Review for The Decline of Western Civilization - Complete Box Set
Oddly I was aware of ‘The Decline of Western Civilisation II’ as a friend had it on VHS but I remained blissfully unaware of ‘The Decline of Western Civilisation – The original movie’. That’s a shame, because for me, it was infinitely more interesting.
‘The Decline of Western Civilisation I’
The first movie, shot in 1979 - 1980, featured fly on the wall footage (and interviews) with the first wave of west-coast punks, terribly earnest in their resolve despite the whole movement having already petered out in the UK and the East Coast where it had (arguably) begun. I guess being such a distance from NYC (and London) it had taken time to ferment and grow to the fully fledged scene it clearly was when this was made.
Labelled ‘hardcore’ to differentiate it from the fashion-fuelled scene in the UK and the East-coast scene, it certainly has an aggressive edge.

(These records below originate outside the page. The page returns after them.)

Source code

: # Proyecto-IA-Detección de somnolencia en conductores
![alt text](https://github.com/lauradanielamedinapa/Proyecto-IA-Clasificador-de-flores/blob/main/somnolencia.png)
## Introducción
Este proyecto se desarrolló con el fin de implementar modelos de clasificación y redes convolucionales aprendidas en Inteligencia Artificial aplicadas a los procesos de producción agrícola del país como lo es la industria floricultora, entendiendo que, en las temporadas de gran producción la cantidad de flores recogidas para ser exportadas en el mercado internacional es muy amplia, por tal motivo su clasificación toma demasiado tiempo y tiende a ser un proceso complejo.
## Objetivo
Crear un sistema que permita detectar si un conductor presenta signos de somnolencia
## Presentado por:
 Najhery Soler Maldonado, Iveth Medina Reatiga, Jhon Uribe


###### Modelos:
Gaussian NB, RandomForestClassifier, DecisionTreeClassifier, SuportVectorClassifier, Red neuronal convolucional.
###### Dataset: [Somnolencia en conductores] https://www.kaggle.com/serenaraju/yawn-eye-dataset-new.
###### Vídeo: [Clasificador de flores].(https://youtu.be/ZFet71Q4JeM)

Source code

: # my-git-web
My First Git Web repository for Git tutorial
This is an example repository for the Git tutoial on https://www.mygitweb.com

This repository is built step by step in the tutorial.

It’s a wonderful time capsule for those who might remember it with fondness and it certainly seemed to be more an ‘outsider’ scene than Punk in the UK, for example, where it was quickly assimilated into the everyday which, ironically, rendered it pretty much impotent. Here we witness a seething cry of resentment and protest which at once seems authentic and violent, and which is unarguably full of energy.

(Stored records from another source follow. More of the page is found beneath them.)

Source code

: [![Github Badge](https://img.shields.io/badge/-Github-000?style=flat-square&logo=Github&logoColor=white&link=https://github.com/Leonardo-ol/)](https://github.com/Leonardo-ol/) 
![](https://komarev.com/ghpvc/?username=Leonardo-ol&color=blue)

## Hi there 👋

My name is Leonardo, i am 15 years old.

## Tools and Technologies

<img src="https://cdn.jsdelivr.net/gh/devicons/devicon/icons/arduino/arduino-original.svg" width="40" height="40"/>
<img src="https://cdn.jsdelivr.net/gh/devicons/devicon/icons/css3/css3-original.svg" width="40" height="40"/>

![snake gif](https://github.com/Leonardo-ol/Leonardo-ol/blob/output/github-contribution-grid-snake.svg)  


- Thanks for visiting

Like much British punk, a few decades later and hindsight allows you to distinguish the good from the bad (and some simply terrible) but there are many stand-out moments for those who love this stuff. Despite hiring a hall (most venues wouldn’t stage these bands more than once) it has a very authentic feel and the camera work (I think just a single one shooting 16mm but I may be wrong) seems to capture the best of the material. It’s notable that, unlike some of Don Letts 8mm footage of the early British punk scene, here we get decent sound, and that is true of all three documentaries in the set.
Standouts are pre-Henry Rollins ‘Black Flag’, ‘X’ (who were actually already moving to a dark post-punk sensibility and as a result are creatively the stand-out band here by a country mile); Fear; The Circle Jerks and The Germs.

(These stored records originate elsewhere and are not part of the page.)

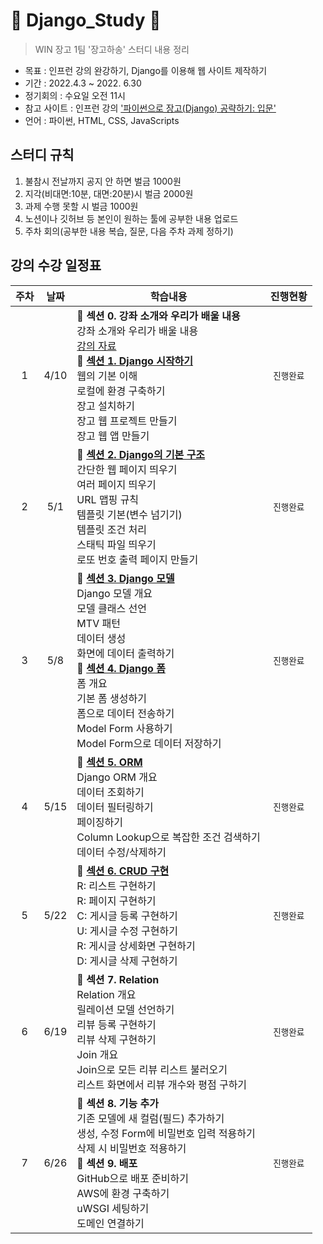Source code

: # :seedling: Django_Study :seedling:
> WIN 장고 1팀 '장고하송' 스터디 내용 정리

* 목표 : 인프런 강의 완강하기, Django를 이용해 웹 사이트 제작하기
* 기간 : 2022.4.3 ~ 2022. 6.30
* 정기회의 : 수요일 오전 11시
* 참고 사이트 : 인프런 강의 ['파이썬으로 장고(Django) 공략하기: 입문'](https://www.inflearn.com/course/django-course/dashboard)
* 언어 : 파이썬, HTML, CSS, JavaScripts

## 스터디 규칙
1. 불참시 전날까지 공지 안 하면 벌금 1000원
2. 지각(비대면:10분, 대면:20분)시 벌금 2000원
3. 과제 수행 못할 시 벌금 1000원
4. 노션이나 깃허브 등 본인이 원하는 툴에 공부한 내용 업로드
5. 주차 회의(공부한 내용 복습, 질문, 다음 주차 과제 정하기)

## 강의 수강 일정표
주차 | 날짜 | 학습내용 | 진행현황 
:---:|:----:|----------|:-------:
1 | 4/10 | :seedling: **섹션 0. 강좌 소개와 우리가 배울 내용**</br>강좌 소개와 우리가 배울 내용 </br>[강의 자료](https://www.inflearn.com/course/django-course/lecture/17609) </br> :seedling: **[섹션 1. Django 시작하기](https://github.com/ymj07168/Django_Study/blob/main/%EC%84%B9%EC%85%98%201.%20Django%20%EC%8B%9C%EC%9E%91%ED%95%98%EA%B8%B0.md)**</br>웹의 기본 이해</br>로컬에 환경 구축하기</br>장고 설치하기</br> 장고 웹 프로젝트 만들기 </br> 장고 웹 앱 만들기| `진행완료`
2 | 5/1 | :seedling: **[섹션 2. Django의 기본 구조](https://github.com/ymj07168/Django_Study/blob/main/%EC%84%B9%EC%85%98%202.%20Django%EC%9D%98%20%EA%B8%B0%EB%B3%B8%20%EA%B5%AC%EC%A1%B0.md)**</br> 간단한 웹 페이지 띄우기 </br> 여러 페이지 띄우기</br> URL 맵핑 규칙 </br> 템플릿 기본(변수 넘기기) </br> 템플릿 조건 처리 </br> 스태틱 파일 띄우기 </br> 로또 번호 출력 페이지 만들기 | `진행완료`
3 | 5/8 | :seedling: **[섹션 3. Django 모델](https://github.com/ymj07168/Django_Study/blob/main/%EC%84%B9%EC%85%98%203.%20Django%20%EB%AA%A8%EB%8D%B8.md)** </br> Django 모델 개요 </br> 모델 클래스 선언 </br> MTV 패턴 </br> 데이터 생성 </br> 화면에 데이터 출력하기 </br> :seedling: **[섹션 4. Django 폼](https://github.com/ymj07168/Django_Study/blob/main/%EC%84%B9%EC%85%98%204.%20Django%20%ED%8F%BC.md)** </br> 폼 개요 </br> 기본 폼 생성하기 </br> 폼으로 데이터 전송하기 </br> Model Form 사용하기 </br> Model Form으로 데이터 저장하기| `진행완료`
 4 | 5/15 | :seedling: **[섹션 5. ORM](https://github.com/ymj07168/Django_Study/blob/main/%EC%84%B9%EC%85%98%205.%20ORM.md)** </br> Django ORM 개요 </br> 데이터 조회하기 </br> 데이터 필터링하기 </br> 페이징하기 </br> Column Lookup으로 복잡한 조건 검색하기 </br> 데이터 수정/삭제하기 | `진행완료`
5 | 5/22 | :seedling: **[섹션 6. CRUD 구현](https://github.com/ymj07168/Django_Study/blob/main/%EC%84%B9%EC%85%98%206.%20CRUD%20%EA%B5%AC%ED%98%84.md)** </br> R: 리스트 구현하기 </br> R: 페이지 구현하기 </br> C: 게시글 등록 구현하기 </br> U: 게시글 수정 구현하기 </br> R: 게시글 상세화면 구현하기 </br> D: 게시글 삭제 구현하기 | `진행완료`
6 | 6/19 | :seedling: **섹션 7. Relation** </br> Relation 개요 </br> 릴레이션 모델 선언하기 </br> 리뷰 등록 구현하기 </br> 리뷰 삭제 구현하기 </br> Join 개요 </br> Join으로 모든 리뷰 리스트 불러오기 </br> 리스트 화면에서 리뷰 개수와 평점 구하기 | `진행완료`
7 | 6/26 | :seedling: **섹션 8. 기능 추가** </br> 기존 모델에 새 컬럼(필드) 추가하기 </br> 생성, 수정 Form에 비밀번호 입력 적용하기 </br> 삭제 시 비밀번호 적용하기 </br> :seedling: **섹션 9. 배포** </br> GitHub으로 배포 준비하기 </br> AWS에 환경 구축하기 </br> uWSGI 세팅하기 </br> 도메인 연결하기 | `진행완료`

Directed by Penelope Spheeris (who went on to make ‘Wayne’s World’ and a bunch of other ‘fun’ movies) she maintains to this day that this is her proudest and most authentic work and that she still loves the attitude and lifestyle of the bands and fans she captured.
When this film was initially released in 1980, the LAPD Chief of Police Daryl Gates wrote a letter demanding the film not be shown again in L.A. Watching it now it’s clear that we’ve come a long way and that much of its attitude and language may not appear as shocking as it did then. As one person notes, men just didn’t have earrings in those days and certainly not Mohican haircuts. In 1980 this was a movie that had shock-value. Now it has become an invaluable time capsule. If Spheeris hadn’t done it, perhaps it would remain a scene lost forever.
Apart from the copious l;ive footage there are interviews with the band members, usually in their own ‘homes’ as well as with fans and publishers of ‘Slash’ fanzine which had a huge international readership at the time.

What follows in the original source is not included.